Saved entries

______

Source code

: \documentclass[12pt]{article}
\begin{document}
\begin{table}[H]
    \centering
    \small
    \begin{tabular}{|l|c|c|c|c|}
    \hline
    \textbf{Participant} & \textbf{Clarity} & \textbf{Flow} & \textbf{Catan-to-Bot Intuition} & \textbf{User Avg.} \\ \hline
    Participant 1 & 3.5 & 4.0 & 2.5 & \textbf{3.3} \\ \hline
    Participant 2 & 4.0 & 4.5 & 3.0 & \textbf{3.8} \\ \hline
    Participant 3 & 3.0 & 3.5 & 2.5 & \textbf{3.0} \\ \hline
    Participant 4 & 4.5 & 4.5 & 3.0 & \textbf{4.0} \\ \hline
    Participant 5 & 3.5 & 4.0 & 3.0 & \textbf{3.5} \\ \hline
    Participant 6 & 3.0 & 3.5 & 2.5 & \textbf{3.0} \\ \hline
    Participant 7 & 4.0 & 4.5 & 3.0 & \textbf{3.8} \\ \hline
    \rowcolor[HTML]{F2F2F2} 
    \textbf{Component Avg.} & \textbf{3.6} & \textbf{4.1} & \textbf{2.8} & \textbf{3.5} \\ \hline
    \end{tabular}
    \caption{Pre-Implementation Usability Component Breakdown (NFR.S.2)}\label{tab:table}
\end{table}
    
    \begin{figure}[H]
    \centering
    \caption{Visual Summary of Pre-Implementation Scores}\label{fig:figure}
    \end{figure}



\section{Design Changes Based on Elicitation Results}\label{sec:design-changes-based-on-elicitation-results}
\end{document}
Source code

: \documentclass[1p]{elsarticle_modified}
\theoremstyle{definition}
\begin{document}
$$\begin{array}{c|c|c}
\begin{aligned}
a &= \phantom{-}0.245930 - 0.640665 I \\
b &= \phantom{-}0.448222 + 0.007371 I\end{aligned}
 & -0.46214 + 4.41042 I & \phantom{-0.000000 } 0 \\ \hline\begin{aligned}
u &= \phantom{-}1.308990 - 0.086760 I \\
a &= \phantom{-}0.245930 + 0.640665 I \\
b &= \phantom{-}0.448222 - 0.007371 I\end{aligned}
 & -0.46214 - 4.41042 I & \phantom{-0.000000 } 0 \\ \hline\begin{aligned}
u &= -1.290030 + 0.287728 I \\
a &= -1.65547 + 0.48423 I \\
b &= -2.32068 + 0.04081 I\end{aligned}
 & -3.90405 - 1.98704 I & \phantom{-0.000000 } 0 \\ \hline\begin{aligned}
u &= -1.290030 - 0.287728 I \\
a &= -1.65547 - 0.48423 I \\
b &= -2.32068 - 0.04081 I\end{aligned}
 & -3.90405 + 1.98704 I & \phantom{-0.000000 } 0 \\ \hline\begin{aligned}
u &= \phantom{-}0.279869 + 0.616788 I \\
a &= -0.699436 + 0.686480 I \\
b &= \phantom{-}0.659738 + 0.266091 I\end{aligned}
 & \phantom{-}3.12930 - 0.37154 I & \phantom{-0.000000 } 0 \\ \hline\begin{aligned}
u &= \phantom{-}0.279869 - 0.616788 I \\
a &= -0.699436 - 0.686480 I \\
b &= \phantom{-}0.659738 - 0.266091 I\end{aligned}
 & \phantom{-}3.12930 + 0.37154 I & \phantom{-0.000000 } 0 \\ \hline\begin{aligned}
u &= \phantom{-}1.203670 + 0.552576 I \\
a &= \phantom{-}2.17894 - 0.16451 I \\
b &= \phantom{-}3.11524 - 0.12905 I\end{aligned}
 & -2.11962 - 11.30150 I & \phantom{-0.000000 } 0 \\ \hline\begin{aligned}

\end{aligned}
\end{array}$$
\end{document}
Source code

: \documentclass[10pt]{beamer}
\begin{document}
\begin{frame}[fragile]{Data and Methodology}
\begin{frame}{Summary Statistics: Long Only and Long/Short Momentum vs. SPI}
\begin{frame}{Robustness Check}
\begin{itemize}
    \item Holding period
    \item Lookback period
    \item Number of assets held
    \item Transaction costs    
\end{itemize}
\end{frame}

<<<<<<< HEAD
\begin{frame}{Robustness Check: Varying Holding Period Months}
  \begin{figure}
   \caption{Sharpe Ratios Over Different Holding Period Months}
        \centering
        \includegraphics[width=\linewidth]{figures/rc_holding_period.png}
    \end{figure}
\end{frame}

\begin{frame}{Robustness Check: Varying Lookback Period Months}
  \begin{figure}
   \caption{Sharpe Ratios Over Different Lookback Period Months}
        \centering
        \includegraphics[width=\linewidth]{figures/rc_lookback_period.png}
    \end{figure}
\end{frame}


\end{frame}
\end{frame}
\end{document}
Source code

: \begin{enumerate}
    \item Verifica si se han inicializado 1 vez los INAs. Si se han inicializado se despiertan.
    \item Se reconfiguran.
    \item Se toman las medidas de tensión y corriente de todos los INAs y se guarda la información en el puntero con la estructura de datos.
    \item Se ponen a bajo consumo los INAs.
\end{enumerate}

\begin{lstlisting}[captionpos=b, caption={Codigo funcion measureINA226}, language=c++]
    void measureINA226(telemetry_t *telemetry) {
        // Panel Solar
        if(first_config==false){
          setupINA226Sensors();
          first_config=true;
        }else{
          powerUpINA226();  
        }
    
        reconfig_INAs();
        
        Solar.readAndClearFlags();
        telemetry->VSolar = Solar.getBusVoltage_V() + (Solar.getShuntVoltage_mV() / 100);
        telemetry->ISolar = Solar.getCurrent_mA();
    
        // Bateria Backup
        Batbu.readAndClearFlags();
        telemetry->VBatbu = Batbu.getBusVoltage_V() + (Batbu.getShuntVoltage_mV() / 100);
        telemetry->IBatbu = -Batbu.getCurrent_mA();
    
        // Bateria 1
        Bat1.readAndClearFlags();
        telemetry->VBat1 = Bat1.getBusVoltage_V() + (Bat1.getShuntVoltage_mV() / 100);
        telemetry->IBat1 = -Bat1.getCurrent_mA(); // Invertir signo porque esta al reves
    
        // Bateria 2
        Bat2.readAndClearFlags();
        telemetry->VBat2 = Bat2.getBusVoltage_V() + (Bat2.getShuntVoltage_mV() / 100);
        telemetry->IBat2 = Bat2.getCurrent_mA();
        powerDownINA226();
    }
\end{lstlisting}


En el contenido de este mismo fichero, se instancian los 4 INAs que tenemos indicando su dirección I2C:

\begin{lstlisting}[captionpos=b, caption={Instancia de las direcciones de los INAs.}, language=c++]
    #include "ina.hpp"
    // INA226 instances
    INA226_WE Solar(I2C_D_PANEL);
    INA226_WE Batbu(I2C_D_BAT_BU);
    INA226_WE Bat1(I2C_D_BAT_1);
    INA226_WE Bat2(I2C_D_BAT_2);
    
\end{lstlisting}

______

TASK >> Read the entries and show each line that mentions "documentclass".

EXPECTED ANSWER >>
: \documentclass[12pt]{article}
: \documentclass[1p]{elsarticle_modified}
: \documentclass[10pt]{beamer}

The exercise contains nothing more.